Three out of every 20 samples from HIV-infected patients had discrepant HDL cholesterol values with respect to the ultracentrifugation method. Overestimation was associated with high C-reactive protein concentrations and underestimation with plasma γ-globulin concentrations, an effect that was amplified by any of the storage conditions tested. Caution is needed when using the synthetic polymer/detergent homogeneous method for direct measurement of HDL cholesterol concentrations in HIV-infected

patients. This assay is of limited use in clinical trials in which frozen samples are analysed.
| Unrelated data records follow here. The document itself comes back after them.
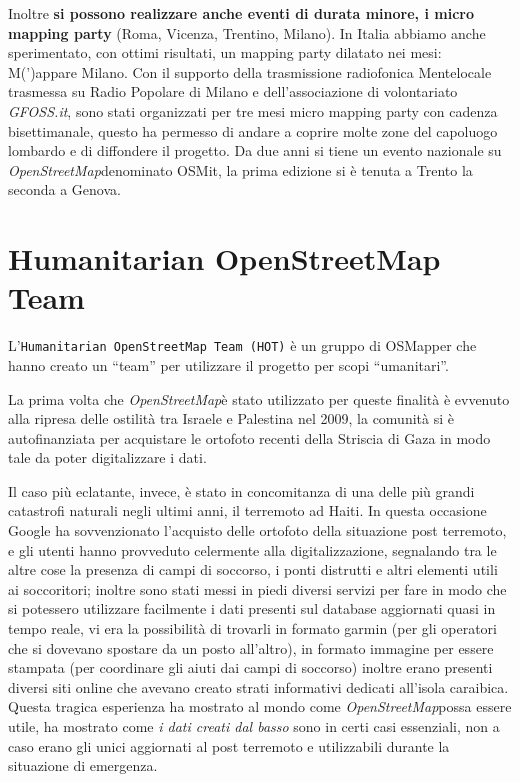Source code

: \documentclass[a4paper,twoside,12pt,]{article}
\newcommand{\osm}{\emph{OpenStreetMap\xspace}}
\begin{document}
Inoltre \textbf{si possono realizzare anche eventi di durata minore, i micro mapping party} (Roma, Vicenza, Trentino, Milano). In Italia abbiamo anche sperimentato, con ottimi risultati, un mapping party dilatato nei mesi: M(')appare Milano. Con il supporto della trasmissione radiofonica Mentelocale trasmessa su Radio Popolare di Milano e dell'associazione di volontariato \emph{GFOSS.it}, sono stati organizzati per tre mesi micro mapping party con cadenza bisettimanale, questo ha permesso di andare a coprire molte zone del capoluogo lombardo e di diffondere il progetto. Da due anni si tiene un evento nazionale su \osm denominato OSMit, la prima edizione si è tenuta a Trento la seconda a Genova.
\section{Humanitarian OpenStreetMap Team}
L'\texttt{Humanitarian OpenStreetMap Team (HOT)} è un gruppo di OSMapper che hanno creato un ``team'' per utilizzare il progetto per scopi ``umanitari''.

La prima volta che \osm è stato utilizzato per queste finalità è evvenuto alla ripresa delle ostilità tra Israele e Palestina nel 2009, la comunità si è autofinanziata per acquistare le ortofoto recenti della Striscia di Gaza in modo tale da poter digitalizzare i dati.

Il caso più eclatante, invece, è stato in concomitanza di una delle più grandi catastrofi naturali negli ultimi anni, il terremoto ad Haiti. In questa occasione Google ha sovvenzionato l'acquisto delle ortofoto della situazione post terremoto, e gli utenti hanno provveduto celermente alla digitalizzazione, segnalando tra le altre cose la presenza di campi di soccorso, i ponti distrutti e altri elementi utili ai soccoritori; inoltre sono stati messi in piedi diversi servizi per fare in modo che si potessero utilizzare facilmente i dati presenti sul database aggiornati quasi in tempo reale, vi era la possibilità di trovarli in formato garmin (per gli operatori che si dovevano spostare da un posto all'altro), in formato immagine per essere stampata (per coordinare gli aiuti dai campi di soccorso) inoltre erano presenti diversi siti online che avevano creato strati informativi dedicati all'isola caraibica. Questa tragica esperienza ha mostrato al mondo come \osm possa essere utile, ha mostrato come \textit{i dati creati dal basso} sono in certi casi essenziali, non a caso erano gli unici aggiornati al post terremoto e utilizzabili durante la situazione di emergenza.
\end{document}
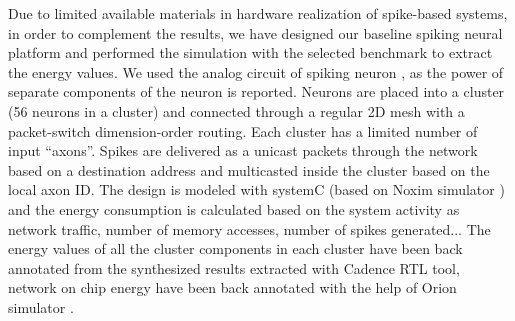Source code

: \documentclass[conference, compsoc]{IEEEtran}
\begin{document}
Due to limited available materials in hardware realization of spike-based systems, in order to complement the results, we have designed our baseline spiking neural platform and performed the simulation with the selected benchmark to extract the energy values. We used the analog circuit of spiking neuron \cite{Phong}, as the power of separate components of the neuron is reported. Neurons are placed into a cluster (56 neurons in a cluster) and connected through a regular 2D mesh with a packet-switch dimension-order routing. Each cluster has a limited number of input “axons”. Spikes are delivered as a unicast packets through the network based on a destination address and multicasted inside the cluster based on the local axon ID. The design is modeled with systemC (based on Noxim simulator \cite{NOXIM}) and the energy consumption is calculated based on the system activity as network traffic, number of memory accesses, number of spikes generated... The energy values of all the cluster components in each cluster have been back annotated from the synthesized results extracted with Cadence RTL tool, network on chip energy have been back annotated with the help of Orion simulator \cite{Orion}.
\end{document}
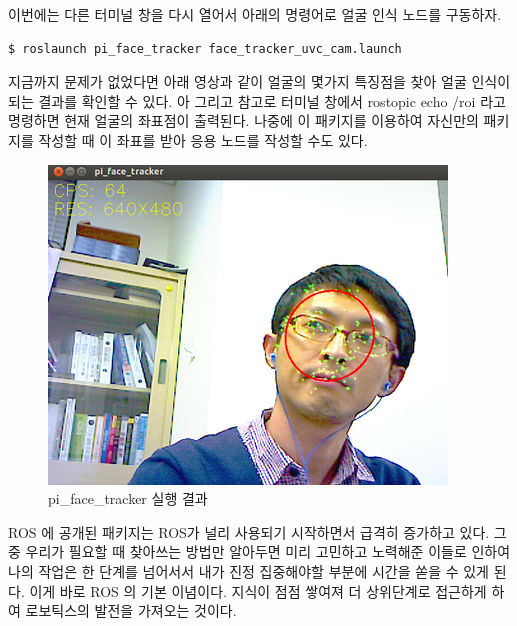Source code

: 이번에는 다른 터미널 창을 다시 열어서 아래의 명령어로 얼굴 인식 노드를 구동하자.

\begin{lstlisting}[language=ROS]
$ roslaunch pi_face_tracker face_tracker_uvc_cam.launch
\end{lstlisting}

지금까지 문제가 없었다면 아래 영상과 같이 얼굴의 몇가지 특징점을 찾아 얼굴 인식이 되는 결과를 확인할 수 있다. 아 그리고 참고로 터미널 창에서 rostopic echo /roi 라고 명령하면 현재 얼굴의 좌표점이 출력된다. 나중에 이 패키지를 이용하여 자신만의 패키지를 작성할 때 이 좌표를 받아 응용 노드를 작성할 수도 있다.

\begin{figure}[h]
\centering\includegraphics[width=0.5\columnwidth]{pictures/chapter8/openpkg6.png}
\caption{pi\_face\_tracker 실행 결과}
\end{figure}

ROS 에 공개된 패키지는 ROS가 널리 사용되기 시작하면서 급격히 증가하고 있다. 그 중 우리가 필요할 때 찾아쓰는 방법만 알아두면 미리 고민하고 노력해준 이들로 인하여 나의 작업은 한 단계를 넘어서서 내가 진정 집중해야할 부분에 시간을 쏟을 수 있게 된다. 이게 바로 ROS 의 기본 이념이다. 지식이 점점 쌓여져 더 상위단계로 접근하게 하여 로보틱스의 발전을 가져오는 것이다.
Pro-atherogenic metabolic disturbances in HIV-infected patients are increasingly a clinical concern because of the higher cardiovascular disease risk Selleck PD332991 observed in these patients with respect to uninfected populations [1]. Low high-density lipoprotein (HDL) cholesterol concentrations are common and characterize dyslipidaemia in patients undergoing long-term antiretroviral therapy

[2], resulting in an increased incidence of cardiovascular events [3]. Consequently, SP600125 clinical laboratories should provide accurate and reliable measurements of HDL cholesterol as part of the continuous management and evaluation of these patients [4]. Automated homogeneous assays have been adopted for the direct quantification of HDL cholesterol in clinical laboratories. However, although these methods show good agreement with reference methods in healthy subjects [5], falsely low HDL cholesterol concentrations have been observed in patients with different disease states [6,7]. HIV

infection results in persistent inflammatory stimuli [8] and HDL particles have been reported to lose their atheroprotective properties (i.e., cholesterol efflux capacity, and anti-oxidative and anti-inflammatory activities) during inflammation and could be modified during the acute response phase [9]. It is unknown whether major changes in HDL particles are elicited by HIV infection and data on the impact of such changes on HDL cholesterol measurements obtained using the homogeneous assay have not been properly assessed. Moreover, hepatitis C virus (HCV) coinfection may be relevant in Mediterranean area, where injecting drug use is a predominant cause Tideglusib of HIV infection [10]. Multiple viral infections may represent an additional confounding factor in homogeneous assays [11], and progressive liver dysfunction may produce abnormal HDL particles which may be a source of inaccuracies in HDL cholesterol measurements. Additionally, the effect of sample storage on serum HDL cholesterol concentration measurements should be assessed because most epidemiological and research studies are performed on samples that have been stored at different temperatures for different periods of time.